Here are the options that I see:

1. Continue doing what I am doing with a twist: live in my parents house, work at Joyful Sounds (maybe as an owner), do online grad school, and find a church.

2. Go to grad school: looking at Anderson for Mof Theo. I could teach music or try to find a Nanny job.

3. Switch career paths: get a job as a youth minister, children's minister, music minister, or Nanny and earn enough to get out of debt and save for Grad school.

4. Take a giant risk: Go on a DTS with YWam and then be able to go to the university of the nations and get connected. Or advance in some way that I don't see.

I need to go away with my Lover. Jesus and I need a get away. This weekend is ROCK. Maybe during the free time and stuff we can chill together. I've been angry at him lately and I need to hear him again.

Monday, January 08, 2007

A paradigm shift

So much has been going on in my brain. It's been nice to be back to work and have my structure. A balance of structure and spontaneity help open doors for healthy thought and creativity.

I've been thinking about the church - Christ's bride. I spent several years griping and recently became convicted that unless I am working toward a solution then I am a part of the problem.

I've been a part of the problem.

Fundamentally there is a problem with the way "church" is done. I have a friend who is a part of the ministry staff of a church and the staff was discussing their expectations of the congregants. The said that they expect people to attend Sunday service and tithe. What!?! I realize that this is probably the expectation that most ministers have and that this is where they set the bar in an effort to be realists and also to prevent them from being disappointed.

I think of the way educators are always saying that the lower we make the standards, the lower the performance. When you raise your standards then people do more to meet them.
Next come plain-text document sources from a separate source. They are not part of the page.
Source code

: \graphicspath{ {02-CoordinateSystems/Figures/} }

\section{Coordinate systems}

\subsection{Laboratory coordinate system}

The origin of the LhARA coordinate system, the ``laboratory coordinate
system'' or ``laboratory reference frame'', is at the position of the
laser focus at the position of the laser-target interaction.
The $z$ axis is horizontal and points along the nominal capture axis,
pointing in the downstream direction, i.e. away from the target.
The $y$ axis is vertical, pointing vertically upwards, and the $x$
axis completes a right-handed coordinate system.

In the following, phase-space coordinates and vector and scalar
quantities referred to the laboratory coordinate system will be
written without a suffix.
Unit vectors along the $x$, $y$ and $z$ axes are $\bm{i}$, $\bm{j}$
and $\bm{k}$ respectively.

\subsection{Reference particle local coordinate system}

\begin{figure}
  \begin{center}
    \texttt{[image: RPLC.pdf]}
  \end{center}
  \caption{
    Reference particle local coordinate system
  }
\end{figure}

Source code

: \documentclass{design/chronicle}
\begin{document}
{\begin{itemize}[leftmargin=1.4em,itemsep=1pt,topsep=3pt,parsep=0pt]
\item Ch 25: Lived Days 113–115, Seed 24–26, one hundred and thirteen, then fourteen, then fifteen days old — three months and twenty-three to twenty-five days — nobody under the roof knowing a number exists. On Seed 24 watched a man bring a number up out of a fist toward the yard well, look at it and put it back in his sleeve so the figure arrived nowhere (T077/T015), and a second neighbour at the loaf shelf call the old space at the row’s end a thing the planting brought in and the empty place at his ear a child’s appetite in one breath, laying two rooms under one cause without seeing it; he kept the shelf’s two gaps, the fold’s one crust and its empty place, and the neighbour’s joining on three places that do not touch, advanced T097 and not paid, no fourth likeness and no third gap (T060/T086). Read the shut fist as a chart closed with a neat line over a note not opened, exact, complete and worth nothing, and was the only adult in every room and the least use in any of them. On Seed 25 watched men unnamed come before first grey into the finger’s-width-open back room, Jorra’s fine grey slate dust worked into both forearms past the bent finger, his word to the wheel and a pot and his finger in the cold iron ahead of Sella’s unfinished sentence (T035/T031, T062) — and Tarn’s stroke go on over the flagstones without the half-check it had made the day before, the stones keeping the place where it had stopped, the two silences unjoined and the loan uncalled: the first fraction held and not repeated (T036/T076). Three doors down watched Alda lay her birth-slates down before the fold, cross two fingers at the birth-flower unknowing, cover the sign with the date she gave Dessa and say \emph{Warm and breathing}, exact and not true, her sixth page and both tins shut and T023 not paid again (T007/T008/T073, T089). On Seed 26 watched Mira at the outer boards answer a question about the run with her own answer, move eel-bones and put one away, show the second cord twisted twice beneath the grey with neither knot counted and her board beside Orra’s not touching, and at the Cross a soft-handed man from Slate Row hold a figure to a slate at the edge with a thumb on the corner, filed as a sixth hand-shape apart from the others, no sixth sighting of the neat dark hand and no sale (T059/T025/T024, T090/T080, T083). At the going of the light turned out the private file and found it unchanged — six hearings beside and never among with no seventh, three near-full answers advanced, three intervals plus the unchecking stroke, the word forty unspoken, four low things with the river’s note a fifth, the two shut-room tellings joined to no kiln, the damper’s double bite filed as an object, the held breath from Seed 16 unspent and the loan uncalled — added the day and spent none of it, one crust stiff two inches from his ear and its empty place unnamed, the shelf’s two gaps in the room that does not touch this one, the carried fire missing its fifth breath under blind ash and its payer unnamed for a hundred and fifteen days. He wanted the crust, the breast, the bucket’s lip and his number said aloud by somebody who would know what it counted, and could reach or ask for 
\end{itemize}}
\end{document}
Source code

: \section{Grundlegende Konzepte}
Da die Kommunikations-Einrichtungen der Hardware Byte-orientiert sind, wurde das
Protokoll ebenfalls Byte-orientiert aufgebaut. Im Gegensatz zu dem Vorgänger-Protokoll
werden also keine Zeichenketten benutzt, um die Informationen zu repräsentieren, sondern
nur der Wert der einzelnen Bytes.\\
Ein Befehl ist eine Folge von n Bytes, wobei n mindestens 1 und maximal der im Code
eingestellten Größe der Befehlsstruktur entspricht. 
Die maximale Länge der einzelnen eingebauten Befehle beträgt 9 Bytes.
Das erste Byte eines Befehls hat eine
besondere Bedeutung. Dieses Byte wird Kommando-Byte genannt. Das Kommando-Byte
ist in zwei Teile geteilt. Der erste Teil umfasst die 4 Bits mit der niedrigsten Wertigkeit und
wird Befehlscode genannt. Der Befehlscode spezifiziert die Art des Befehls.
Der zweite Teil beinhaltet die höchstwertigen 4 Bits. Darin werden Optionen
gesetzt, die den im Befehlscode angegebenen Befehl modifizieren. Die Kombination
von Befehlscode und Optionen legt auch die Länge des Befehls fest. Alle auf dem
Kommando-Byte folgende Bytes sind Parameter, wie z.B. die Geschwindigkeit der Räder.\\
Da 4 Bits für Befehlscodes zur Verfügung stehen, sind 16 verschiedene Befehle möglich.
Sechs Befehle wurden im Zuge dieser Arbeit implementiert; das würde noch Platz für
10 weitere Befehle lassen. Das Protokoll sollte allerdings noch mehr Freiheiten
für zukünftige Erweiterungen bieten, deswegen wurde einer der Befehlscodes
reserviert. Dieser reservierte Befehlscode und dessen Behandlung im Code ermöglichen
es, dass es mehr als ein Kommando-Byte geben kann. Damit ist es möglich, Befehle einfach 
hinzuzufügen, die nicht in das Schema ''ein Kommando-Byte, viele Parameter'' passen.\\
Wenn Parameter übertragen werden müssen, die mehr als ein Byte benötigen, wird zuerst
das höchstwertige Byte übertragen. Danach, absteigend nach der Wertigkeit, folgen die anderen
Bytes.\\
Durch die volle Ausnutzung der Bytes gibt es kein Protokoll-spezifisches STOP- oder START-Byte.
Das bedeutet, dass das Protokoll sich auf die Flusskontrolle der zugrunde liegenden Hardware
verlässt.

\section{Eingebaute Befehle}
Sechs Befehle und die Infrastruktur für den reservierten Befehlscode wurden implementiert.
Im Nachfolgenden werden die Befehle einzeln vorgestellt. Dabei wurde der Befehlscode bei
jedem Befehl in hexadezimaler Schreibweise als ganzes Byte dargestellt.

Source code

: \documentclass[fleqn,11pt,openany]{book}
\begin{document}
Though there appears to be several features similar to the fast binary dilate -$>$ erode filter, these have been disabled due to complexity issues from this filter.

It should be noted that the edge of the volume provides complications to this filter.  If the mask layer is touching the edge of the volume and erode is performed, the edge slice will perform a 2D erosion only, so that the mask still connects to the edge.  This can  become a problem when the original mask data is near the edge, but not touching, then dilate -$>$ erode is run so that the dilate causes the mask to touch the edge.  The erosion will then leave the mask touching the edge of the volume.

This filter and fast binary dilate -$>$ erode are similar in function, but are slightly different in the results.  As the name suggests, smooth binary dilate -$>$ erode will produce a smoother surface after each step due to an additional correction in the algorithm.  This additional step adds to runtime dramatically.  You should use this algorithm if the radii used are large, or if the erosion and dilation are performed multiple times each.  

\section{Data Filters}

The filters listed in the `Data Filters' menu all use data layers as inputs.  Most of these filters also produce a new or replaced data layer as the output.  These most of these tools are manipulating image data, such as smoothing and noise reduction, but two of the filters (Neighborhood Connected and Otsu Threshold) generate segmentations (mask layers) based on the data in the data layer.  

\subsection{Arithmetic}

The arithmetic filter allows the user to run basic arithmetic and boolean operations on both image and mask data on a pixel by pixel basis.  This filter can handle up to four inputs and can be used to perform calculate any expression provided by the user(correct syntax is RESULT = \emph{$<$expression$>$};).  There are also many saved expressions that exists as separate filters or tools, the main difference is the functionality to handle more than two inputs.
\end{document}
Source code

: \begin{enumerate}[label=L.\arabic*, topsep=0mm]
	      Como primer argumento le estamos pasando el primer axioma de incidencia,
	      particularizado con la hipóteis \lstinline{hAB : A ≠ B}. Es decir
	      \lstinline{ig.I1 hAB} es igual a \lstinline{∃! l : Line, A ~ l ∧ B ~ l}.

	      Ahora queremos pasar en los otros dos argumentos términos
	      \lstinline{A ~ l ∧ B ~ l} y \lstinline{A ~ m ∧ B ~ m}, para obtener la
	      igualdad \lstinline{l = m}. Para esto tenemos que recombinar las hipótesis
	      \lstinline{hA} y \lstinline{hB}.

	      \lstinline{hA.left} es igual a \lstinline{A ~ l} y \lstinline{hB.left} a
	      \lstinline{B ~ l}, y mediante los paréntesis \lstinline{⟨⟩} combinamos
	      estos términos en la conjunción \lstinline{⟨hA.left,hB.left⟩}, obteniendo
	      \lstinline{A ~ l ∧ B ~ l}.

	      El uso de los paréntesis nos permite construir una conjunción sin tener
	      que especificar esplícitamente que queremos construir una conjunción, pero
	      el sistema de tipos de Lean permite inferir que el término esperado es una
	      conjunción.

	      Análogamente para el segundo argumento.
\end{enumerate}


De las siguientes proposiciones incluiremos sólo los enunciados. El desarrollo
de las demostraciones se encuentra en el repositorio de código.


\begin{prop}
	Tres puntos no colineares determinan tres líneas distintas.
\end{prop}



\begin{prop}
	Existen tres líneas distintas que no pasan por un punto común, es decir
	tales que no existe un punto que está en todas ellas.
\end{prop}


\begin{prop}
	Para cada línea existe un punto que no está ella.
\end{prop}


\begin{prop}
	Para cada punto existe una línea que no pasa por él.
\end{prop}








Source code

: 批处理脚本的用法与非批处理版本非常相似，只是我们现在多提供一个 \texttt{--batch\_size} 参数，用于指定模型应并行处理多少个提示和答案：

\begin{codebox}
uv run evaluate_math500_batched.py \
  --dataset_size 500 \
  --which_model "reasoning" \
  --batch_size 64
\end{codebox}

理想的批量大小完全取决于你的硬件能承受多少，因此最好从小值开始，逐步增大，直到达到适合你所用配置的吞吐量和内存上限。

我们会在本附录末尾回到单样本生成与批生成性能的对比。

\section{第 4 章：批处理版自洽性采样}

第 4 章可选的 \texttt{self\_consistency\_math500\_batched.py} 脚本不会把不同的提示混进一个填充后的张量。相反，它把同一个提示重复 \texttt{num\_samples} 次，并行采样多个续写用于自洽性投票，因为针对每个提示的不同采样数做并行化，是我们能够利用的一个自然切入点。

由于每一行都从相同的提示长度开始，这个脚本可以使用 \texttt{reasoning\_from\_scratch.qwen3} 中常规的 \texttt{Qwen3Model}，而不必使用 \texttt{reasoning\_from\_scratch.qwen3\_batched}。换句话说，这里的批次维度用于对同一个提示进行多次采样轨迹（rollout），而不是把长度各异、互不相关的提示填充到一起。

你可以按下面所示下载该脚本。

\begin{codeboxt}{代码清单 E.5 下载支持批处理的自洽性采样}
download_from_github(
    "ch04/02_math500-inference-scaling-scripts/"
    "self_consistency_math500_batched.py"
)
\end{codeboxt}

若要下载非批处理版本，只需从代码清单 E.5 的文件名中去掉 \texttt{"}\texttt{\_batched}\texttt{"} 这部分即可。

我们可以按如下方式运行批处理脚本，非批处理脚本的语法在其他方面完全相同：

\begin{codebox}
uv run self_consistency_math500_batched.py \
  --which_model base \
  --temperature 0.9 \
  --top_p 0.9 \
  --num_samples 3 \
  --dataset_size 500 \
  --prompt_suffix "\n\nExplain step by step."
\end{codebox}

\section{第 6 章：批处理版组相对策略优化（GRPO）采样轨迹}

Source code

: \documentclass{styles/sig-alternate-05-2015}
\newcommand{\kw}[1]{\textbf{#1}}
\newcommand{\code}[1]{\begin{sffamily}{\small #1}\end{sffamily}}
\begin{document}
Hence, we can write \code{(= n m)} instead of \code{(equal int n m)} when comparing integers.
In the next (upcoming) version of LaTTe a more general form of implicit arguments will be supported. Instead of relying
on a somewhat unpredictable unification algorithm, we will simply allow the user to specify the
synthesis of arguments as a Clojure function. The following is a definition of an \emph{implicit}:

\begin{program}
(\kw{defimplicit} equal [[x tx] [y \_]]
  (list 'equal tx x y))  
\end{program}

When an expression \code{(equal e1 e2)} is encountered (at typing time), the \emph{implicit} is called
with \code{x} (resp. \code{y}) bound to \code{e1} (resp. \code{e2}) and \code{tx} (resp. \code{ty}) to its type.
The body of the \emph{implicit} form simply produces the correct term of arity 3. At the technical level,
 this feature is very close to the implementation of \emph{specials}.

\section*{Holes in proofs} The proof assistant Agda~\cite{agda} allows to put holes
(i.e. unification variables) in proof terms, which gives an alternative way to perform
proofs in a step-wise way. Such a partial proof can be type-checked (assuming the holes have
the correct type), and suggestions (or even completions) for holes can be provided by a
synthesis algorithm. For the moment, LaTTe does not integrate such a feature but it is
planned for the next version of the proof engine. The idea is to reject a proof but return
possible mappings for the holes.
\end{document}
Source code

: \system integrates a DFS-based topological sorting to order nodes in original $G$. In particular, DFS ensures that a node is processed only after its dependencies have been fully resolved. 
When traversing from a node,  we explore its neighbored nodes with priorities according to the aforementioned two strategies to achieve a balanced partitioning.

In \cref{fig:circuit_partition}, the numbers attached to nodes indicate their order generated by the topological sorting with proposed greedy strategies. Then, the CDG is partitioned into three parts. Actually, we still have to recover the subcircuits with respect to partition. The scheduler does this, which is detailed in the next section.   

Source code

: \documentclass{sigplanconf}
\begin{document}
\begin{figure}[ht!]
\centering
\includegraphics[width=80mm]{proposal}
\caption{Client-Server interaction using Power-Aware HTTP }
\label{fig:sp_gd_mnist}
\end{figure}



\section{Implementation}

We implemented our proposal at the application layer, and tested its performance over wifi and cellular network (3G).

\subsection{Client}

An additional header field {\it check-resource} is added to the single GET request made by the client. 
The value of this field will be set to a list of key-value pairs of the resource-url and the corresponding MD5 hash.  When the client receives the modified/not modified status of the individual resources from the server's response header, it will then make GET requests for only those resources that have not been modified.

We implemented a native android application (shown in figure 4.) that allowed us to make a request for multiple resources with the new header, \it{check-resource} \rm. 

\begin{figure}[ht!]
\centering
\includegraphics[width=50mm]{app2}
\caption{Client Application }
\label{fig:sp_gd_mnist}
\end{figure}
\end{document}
Jesus expected the church to be a world changing force. He expected his followers to be one. He expected us to follow his example, to love, to sacrifice, to heal, to drive out demons, to help build the Kingdom of God - NOW. He didn't expect us to go to church, pray before meals, give some of our money, and sit around waiting for him to come back. We are his body. We are his hands. We are the hands and body of a carpenter fix-it man who began building the ultimate house.

If I don't think that people are going to do much then I don't invest much into them. If I looked at my congregation and saw a sea of world changers, a crew of capable carpenters who are ready to build a mansion, then I would have to focus my energy on empowering them to become what they were made to become. If I knew that I was in the middle of a great war and that the western church in a sleeping giant who could take out some of the enemy's strongholds, then I would be a fool to not try everything within my power to wake up the giant.

What if we didn't feel guilty about all we have been blessed with, but saw it as our superpower that we are to use to help the world? What if all my talents, time, money, resources, friendships, etc were actually entrusted to me so that I might be a world changer? What if it is only through using these resources that we are fulfilled and that by using them we are connected with the only ones who have the power to heal our wounds? What if the healing of the west can only be found in connecting, giving, and receiving from our brothers and sisters throughout the world?

Throughout church history, major paradigm shifts occurred when the masses were empowered to be ministers and priests. Jesus empowered the people. The protestant reformation empowered the people. Maybe it is time for all of us who sit on pews to stand up, put on the mantle of a priest, and push into God with reckless abandon so that he might use us to change the world. As we put on Christ and call others to do the same, the paradigm may shift and the world will never be the same.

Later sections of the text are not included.